◆ WHAT IS REQUIRED: Report only how many lines in the listing below contain the string "procurar".

= = =

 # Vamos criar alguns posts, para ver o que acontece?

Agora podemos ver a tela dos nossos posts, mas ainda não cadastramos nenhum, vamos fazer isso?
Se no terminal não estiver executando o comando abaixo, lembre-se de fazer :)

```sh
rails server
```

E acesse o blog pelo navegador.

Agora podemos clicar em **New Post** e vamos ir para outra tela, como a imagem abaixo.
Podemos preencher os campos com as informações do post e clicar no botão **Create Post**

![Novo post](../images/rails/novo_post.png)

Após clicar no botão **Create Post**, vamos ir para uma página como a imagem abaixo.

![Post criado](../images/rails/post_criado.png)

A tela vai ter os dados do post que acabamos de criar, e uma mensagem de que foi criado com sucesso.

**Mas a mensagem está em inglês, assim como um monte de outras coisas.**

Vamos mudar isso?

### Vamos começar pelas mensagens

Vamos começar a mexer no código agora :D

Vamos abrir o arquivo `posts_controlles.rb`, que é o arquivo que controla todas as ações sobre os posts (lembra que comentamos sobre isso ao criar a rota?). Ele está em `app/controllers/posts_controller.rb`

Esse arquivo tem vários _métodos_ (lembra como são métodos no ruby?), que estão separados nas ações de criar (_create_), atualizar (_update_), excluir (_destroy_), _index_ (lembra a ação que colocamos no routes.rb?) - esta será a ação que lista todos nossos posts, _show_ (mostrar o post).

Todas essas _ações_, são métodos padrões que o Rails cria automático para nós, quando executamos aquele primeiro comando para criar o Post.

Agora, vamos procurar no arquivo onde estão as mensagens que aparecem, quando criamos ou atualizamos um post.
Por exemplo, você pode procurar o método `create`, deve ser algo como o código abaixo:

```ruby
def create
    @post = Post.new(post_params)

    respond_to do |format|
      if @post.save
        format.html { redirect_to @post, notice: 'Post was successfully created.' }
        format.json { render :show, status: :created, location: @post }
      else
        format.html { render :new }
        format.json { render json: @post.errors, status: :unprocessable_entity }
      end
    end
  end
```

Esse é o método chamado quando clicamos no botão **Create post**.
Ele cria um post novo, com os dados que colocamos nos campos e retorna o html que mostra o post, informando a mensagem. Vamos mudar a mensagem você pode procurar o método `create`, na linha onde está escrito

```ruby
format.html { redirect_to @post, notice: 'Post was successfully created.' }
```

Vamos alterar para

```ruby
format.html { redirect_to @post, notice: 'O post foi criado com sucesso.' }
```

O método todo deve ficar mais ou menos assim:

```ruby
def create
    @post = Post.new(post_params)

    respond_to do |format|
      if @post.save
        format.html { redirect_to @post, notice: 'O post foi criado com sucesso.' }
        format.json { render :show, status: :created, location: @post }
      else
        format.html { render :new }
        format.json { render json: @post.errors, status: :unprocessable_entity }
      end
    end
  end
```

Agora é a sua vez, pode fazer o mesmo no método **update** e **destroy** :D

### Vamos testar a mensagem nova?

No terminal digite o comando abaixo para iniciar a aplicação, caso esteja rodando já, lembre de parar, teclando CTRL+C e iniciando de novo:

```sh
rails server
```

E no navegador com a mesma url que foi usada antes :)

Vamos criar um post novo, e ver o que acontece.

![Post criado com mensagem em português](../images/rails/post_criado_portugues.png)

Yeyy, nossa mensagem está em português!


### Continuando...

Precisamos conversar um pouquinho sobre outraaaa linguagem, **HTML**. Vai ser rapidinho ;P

= = =

◆ YOUR SOLUTION: 3